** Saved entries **
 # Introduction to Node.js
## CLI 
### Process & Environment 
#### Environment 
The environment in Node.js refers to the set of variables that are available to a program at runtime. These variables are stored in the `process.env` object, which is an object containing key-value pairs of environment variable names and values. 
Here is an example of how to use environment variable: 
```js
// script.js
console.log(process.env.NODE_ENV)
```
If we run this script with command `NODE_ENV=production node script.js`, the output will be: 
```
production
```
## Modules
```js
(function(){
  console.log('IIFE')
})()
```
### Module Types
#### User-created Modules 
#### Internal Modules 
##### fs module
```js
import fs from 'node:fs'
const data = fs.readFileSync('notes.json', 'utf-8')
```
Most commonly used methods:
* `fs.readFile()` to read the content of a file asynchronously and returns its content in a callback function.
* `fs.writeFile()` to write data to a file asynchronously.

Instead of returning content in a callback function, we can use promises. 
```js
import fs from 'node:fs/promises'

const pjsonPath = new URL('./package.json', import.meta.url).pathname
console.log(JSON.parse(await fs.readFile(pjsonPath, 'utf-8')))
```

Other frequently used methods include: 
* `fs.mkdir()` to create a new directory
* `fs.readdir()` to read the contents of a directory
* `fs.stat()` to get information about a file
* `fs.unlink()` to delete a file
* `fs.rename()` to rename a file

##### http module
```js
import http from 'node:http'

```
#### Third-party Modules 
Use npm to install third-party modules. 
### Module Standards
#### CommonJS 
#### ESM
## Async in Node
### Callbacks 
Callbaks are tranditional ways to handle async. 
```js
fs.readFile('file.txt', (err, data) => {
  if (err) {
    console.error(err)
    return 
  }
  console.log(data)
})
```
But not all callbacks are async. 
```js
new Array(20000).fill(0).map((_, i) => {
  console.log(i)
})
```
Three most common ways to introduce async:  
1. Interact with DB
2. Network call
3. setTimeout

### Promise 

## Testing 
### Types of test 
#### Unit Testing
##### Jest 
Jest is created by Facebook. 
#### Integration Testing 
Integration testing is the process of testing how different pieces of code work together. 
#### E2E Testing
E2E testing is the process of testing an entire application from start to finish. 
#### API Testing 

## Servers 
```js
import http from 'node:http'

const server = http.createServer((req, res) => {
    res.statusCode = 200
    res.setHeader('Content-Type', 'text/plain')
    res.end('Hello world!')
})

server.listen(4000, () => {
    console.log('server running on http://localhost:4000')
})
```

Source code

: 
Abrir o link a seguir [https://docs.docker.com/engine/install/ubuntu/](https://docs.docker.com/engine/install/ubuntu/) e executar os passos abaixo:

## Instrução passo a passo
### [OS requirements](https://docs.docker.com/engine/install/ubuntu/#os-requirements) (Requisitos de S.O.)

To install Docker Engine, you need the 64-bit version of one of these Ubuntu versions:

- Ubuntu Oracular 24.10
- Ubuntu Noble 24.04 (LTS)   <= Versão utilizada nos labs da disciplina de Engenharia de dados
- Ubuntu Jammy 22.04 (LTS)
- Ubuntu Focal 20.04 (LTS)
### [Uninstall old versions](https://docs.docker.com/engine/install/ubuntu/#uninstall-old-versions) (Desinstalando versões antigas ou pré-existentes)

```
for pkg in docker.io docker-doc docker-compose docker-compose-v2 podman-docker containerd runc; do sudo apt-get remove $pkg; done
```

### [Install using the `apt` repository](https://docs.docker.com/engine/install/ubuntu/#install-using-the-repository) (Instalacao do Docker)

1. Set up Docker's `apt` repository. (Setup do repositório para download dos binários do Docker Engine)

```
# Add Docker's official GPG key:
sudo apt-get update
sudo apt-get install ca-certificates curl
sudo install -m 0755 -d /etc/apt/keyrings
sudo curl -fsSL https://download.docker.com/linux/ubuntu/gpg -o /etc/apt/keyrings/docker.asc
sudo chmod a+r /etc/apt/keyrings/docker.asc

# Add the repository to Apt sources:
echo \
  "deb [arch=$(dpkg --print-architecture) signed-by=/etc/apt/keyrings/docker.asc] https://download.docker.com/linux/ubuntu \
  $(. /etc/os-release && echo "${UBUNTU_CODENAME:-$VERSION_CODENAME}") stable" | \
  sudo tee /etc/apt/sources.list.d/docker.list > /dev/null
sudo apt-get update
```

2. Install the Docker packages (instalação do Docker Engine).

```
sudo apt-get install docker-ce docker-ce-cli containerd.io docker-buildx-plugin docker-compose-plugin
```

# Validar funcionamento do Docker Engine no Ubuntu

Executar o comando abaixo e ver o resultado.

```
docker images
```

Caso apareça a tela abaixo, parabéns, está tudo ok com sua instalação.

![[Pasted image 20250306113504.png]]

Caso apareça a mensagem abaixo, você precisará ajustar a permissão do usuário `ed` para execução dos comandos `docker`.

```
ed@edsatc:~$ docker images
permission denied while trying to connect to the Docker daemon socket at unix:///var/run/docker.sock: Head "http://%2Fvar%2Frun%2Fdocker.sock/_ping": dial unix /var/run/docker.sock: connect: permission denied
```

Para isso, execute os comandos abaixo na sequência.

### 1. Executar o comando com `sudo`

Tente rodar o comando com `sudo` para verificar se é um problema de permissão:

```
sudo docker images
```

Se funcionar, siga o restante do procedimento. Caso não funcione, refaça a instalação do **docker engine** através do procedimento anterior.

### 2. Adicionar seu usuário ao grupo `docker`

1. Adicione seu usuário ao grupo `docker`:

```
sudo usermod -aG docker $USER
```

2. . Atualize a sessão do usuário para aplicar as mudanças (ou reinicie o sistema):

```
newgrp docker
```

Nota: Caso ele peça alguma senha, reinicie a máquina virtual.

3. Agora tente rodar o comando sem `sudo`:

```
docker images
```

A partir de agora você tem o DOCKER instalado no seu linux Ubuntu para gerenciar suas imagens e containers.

** WHAT THE TASK REQUIRES **
Go through the data and show each line that holds "used".

** TASK SOLUTION **
Most commonly used methods:
Other frequently used methods include: 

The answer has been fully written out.